-- What to work on --
Below are the entries. Print only the lines starting at the one with "sir, we'll have us a legal transfer." and ending at the one with "- [6.4 Include", exactly, with no pictures.

-- Data records --
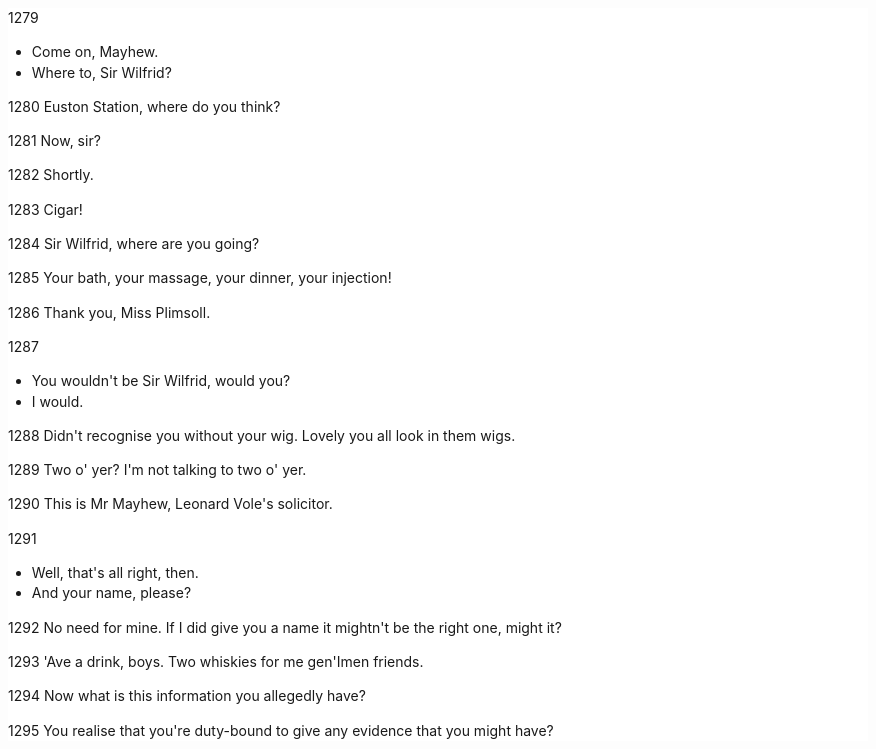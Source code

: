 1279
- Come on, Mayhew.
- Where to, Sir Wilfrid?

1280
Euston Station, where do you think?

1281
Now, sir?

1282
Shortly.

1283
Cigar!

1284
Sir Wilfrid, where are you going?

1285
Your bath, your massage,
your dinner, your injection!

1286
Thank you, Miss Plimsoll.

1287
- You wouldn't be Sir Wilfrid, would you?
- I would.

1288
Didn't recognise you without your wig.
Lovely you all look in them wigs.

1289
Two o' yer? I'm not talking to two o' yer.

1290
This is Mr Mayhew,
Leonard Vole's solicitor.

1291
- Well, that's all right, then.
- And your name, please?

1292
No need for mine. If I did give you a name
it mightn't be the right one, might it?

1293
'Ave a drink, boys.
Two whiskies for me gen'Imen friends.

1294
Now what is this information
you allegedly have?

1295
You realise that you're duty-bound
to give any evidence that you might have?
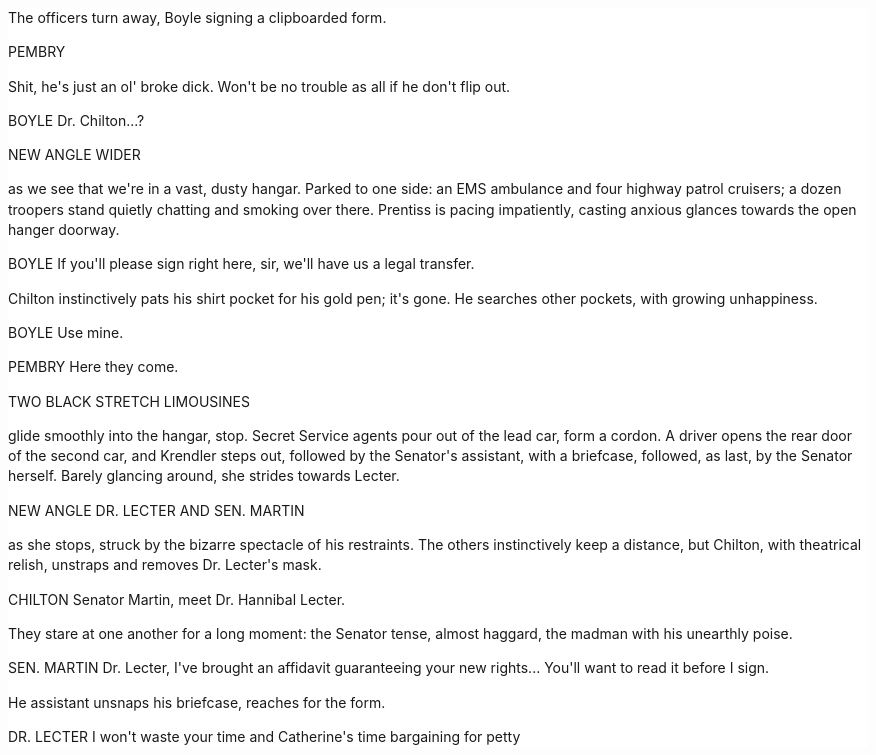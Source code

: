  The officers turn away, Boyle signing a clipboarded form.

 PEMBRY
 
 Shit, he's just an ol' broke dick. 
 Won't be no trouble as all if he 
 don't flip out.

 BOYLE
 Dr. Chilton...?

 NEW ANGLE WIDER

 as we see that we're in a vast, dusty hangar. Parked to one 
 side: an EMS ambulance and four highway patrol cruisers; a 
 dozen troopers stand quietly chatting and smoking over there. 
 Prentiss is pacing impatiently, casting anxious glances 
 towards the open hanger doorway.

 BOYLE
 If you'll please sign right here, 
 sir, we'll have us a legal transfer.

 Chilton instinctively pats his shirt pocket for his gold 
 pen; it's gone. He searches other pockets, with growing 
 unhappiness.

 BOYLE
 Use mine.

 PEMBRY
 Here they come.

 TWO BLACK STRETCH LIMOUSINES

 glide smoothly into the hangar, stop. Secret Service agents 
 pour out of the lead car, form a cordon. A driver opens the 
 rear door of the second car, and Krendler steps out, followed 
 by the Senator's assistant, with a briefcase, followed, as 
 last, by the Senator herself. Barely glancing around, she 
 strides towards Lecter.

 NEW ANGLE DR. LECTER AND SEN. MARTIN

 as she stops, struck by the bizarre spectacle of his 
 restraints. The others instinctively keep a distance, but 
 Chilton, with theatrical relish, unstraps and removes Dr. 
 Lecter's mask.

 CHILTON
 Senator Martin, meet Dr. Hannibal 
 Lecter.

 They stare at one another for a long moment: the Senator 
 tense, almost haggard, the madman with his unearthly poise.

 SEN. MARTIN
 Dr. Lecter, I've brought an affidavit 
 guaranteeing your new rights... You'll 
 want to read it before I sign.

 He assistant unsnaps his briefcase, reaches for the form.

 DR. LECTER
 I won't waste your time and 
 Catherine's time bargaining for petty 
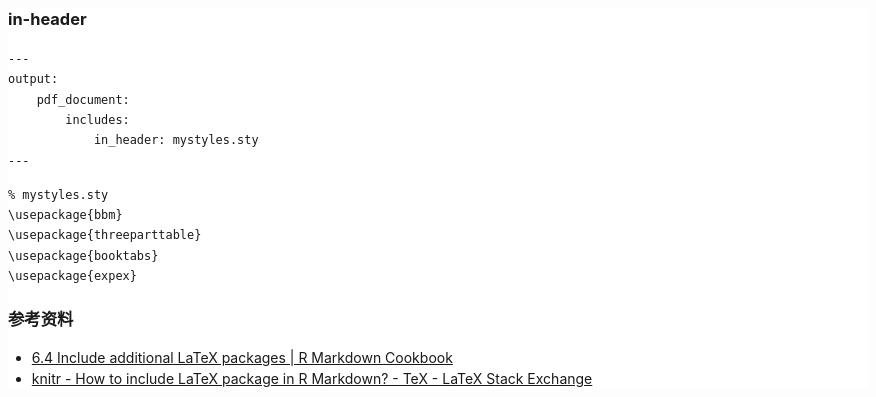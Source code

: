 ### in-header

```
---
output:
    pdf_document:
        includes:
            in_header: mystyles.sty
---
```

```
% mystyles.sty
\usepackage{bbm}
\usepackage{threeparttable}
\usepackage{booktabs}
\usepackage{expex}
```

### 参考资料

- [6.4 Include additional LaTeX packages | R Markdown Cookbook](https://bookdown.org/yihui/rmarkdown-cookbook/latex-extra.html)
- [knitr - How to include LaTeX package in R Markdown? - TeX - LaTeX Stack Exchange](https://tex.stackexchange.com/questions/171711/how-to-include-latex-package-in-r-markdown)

-- Exercise solution --
 sir, we'll have us a legal transfer.

 Chilton instinctively pats his shirt pocket for his gold 
 pen; it's gone. He searches other pockets, with growing 
 unhappiness.

 BOYLE
 Use mine.

 PEMBRY
 Here they come.

 TWO BLACK STRETCH LIMOUSINES

 glide smoothly into the hangar, stop. Secret Service agents 
 pour out of the lead car, form a cordon. A driver opens the 
 rear door of the second car, and Krendler steps out, followed 
 by the Senator's assistant, with a briefcase, followed, as 
 last, by the Senator herself. Barely glancing around, she 
 strides towards Lecter.

 NEW ANGLE DR. LECTER AND SEN. MARTIN

 as she stops, struck by the bizarre spectacle of his 
 restraints. The others instinctively keep a distance, but 
 Chilton, with theatrical relish, unstraps and removes Dr. 
 Lecter's mask.

 CHILTON
 Senator Martin, meet Dr. Hannibal 
 Lecter.

 They stare at one another for a long moment: the Senator 
 tense, almost haggard, the madman with his unearthly poise.

 SEN. MARTIN
 Dr. Lecter, I've brought an affidavit 
 guaranteeing your new rights... You'll 
 want to read it before I sign.

 He assistant unsnaps his briefcase, reaches for the form.

 DR. LECTER
 I won't waste your time and 
 Catherine's time bargaining for petty 
Source code

: ### in-header

```
---
output:
    pdf_document:
        includes:
            in_header: mystyles.sty
---
```

```
% mystyles.sty
\usepackage{bbm}
\usepackage{threeparttable}
\usepackage{booktabs}
\usepackage{expex}
```

### 参考资料

- [6.4 Include additional LaTeX packages | R Markdown Cookbook](https://bookdown.org/yihui/rmarkdown-cookbook/latex-extra.html)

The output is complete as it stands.